Rio, o sanders português?

O i reverte a questão. Não considera que Rio seja pior que Pedro Passos Coelho no que diz respeito à sensibilidade social? A resposta já não tem prato à frente, mas chega. “Deixe-me dizer que não considero, pessoalmente, que Passos Coelho tenha sido um primeiro-ministro com falta de sensibilidade social. Mas para responder à pergunta sobre Rui Rio, basta olhar para o trabalho social desenvolvido na Câmara do Porto: reabilitação de bairros sociais, apoios aos mais carenciados.

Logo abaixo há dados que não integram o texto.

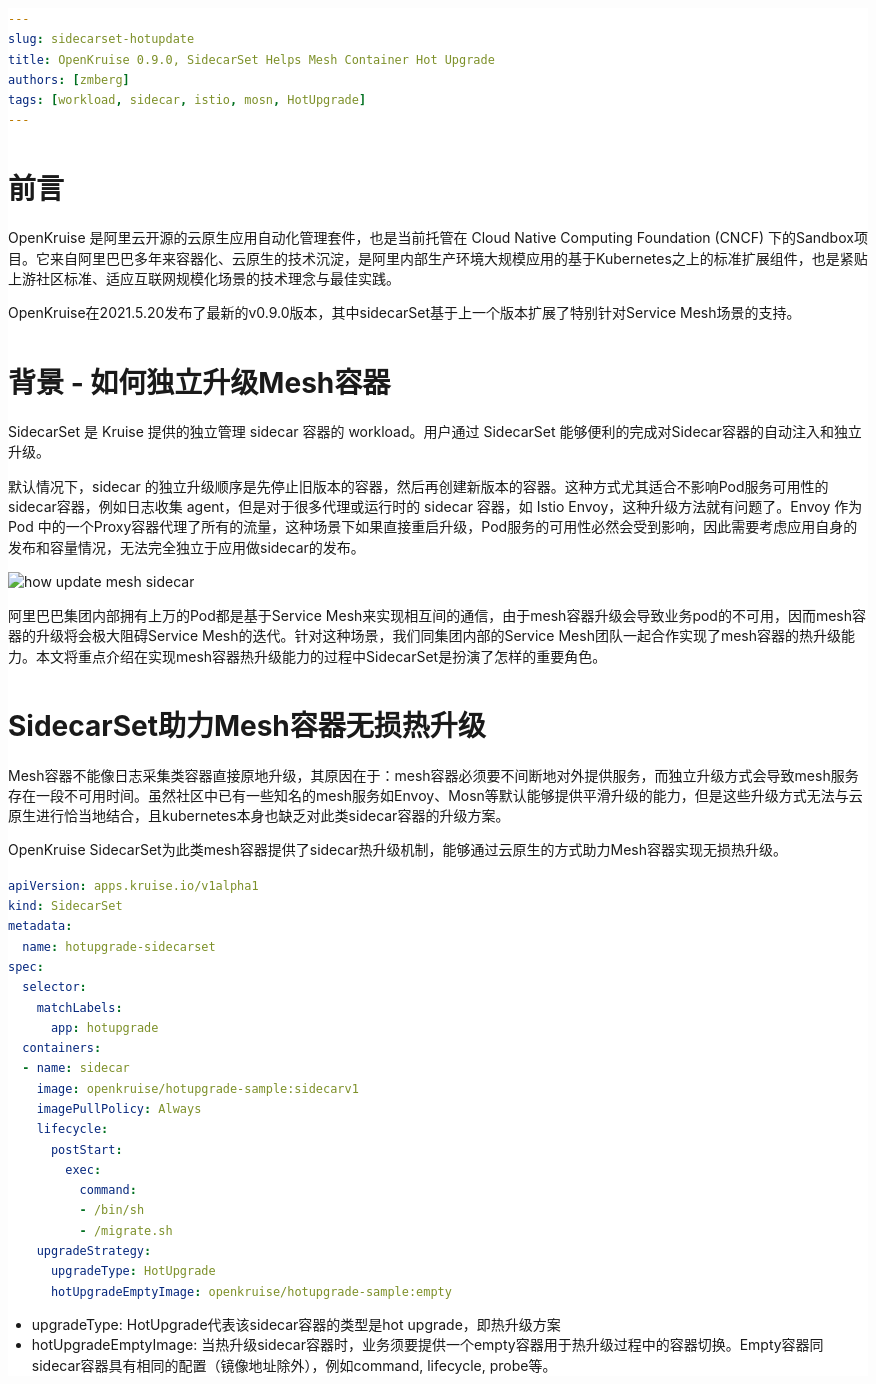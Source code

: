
 ```yaml
---
slug: sidecarset-hotupdate
title: OpenKruise 0.9.0, SidecarSet Helps Mesh Container Hot Upgrade
authors: [zmberg]
tags: [workload, sidecar, istio, mosn, HotUpgrade]
---
```


# 前言
OpenKruise 是阿里云开源的云原生应用自动化管理套件，也是当前托管在 Cloud Native Computing Foundation (CNCF) 下的Sandbox项目。它来自阿里巴巴多年来容器化、云原生的技术沉淀，是阿里内部生产环境大规模应用的基于Kubernetes之上的标准扩展组件，也是紧贴上游社区标准、适应互联网规模化场景的技术理念与最佳实践。

OpenKruise在2021.5.20发布了最新的v0.9.0版本，其中sidecarSet基于上一个版本扩展了特别针对Service Mesh场景的支持。

# 背景 - 如何独立升级Mesh容器
SidecarSet 是 Kruise 提供的独立管理 sidecar 容器的 workload。用户通过 SidecarSet 能够便利的完成对Sidecar容器的自动注入和独立升级。

默认情况下，sidecar 的独立升级顺序是先停止旧版本的容器，然后再创建新版本的容器。这种方式尤其适合不影响Pod服务可用性的sidecar容器，例如日志收集 agent，但是对于很多代理或运行时的 sidecar 容器，如 Istio Envoy，这种升级方法就有问题了。Envoy 作为 Pod 中的一个Proxy容器代理了所有的流量，这种场景下如果直接重启升级，Pod服务的可用性必然会受到影响，因此需要考虑应用自身的发布和容量情况，无法完全独立于应用做sidecar的发布。

![how update mesh sidecar](../../../static/img/blog/2021-06-10-sidecarset-hot-update/how_update_mesh.png)

阿里巴巴集团内部拥有上万的Pod都是基于Service Mesh来实现相互间的通信，由于mesh容器升级会导致业务pod的不可用，因而mesh容器的升级将会极大阻碍Service Mesh的迭代。针对这种场景，我们同集团内部的Service Mesh团队一起合作实现了mesh容器的热升级能力。本文将重点介绍在实现mesh容器热升级能力的过程中SidecarSet是扮演了怎样的重要角色。

# SidecarSet助力Mesh容器无损热升级
Mesh容器不能像日志采集类容器直接原地升级，其原因在于：mesh容器必须要不间断地对外提供服务，而独立升级方式会导致mesh服务存在一段不可用时间。虽然社区中已有一些知名的mesh服务如Envoy、Mosn等默认能够提供平滑升级的能力，但是这些升级方式无法与云原生进行恰当地结合，且kubernetes本身也缺乏对此类sidecar容器的升级方案。

OpenKruise SidecarSet为此类mesh容器提供了sidecar热升级机制，能够通过云原生的方式助力Mesh容器实现无损热升级。
```yaml
apiVersion: apps.kruise.io/v1alpha1
kind: SidecarSet
metadata:
  name: hotupgrade-sidecarset
spec:
  selector:
    matchLabels:
      app: hotupgrade
  containers:
  - name: sidecar
    image: openkruise/hotupgrade-sample:sidecarv1
    imagePullPolicy: Always
    lifecycle:
      postStart:
        exec:
          command:
          - /bin/sh
          - /migrate.sh
    upgradeStrategy:
      upgradeType: HotUpgrade
      hotUpgradeEmptyImage: openkruise/hotupgrade-sample:empty
```
- upgradeType: HotUpgrade代表该sidecar容器的类型是hot upgrade，即热升级方案
- hotUpgradeEmptyImage: 当热升级sidecar容器时，业务须要提供一个empty容器用于热升级过程中的容器切换。Empty容器同sidecar容器具有相同的配置（镜像地址除外），例如command, lifecycle, probe等。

Esse trabalho foi feito e não creio que seja descartado de um ponto de vista mais nacional. Creio, aliás, que esse é o melhor exemplo de que como é possível conciliar a necessidade de responsabilidade financeira com o desenvolvimento de políticas sociais”. 

Como líder de um movimento essencialmente mais jovem, a questão etária não o apoquenta. Não sente que haja uma geração “a faltar à chamada” para estas diretas. “A questão da renovação geracional tem sido muito discutida, mas talvez de forma deslocada. A renovação não se faz pela idade dos protagonistas, faz-se com mobilização”, sustenta. Para Rodrigues, a juventude de cada liderança “não depende da idade”. “Ou já esquecemos a estrondosa renovação política que Bernie Sanders fez nos Estados Unidos?”, inquire, lembrando a adesão da juventude norte-americana “à agenda desruptiva” do senador de Vermont. “Quem procurou a etiqueta da ‘renovação geracional’, quem se promoveu como proto-candidato nos últimos anos, não apareceu por uma razão muito simples: não galvanizariam ninguém”. Do seu ponto de vista, é Rio que pode protagonizar essa “renovação” pelos vários “quadros do partido e não só” que tem consigo. “Se o fará ou não, só o tempo o dirá”.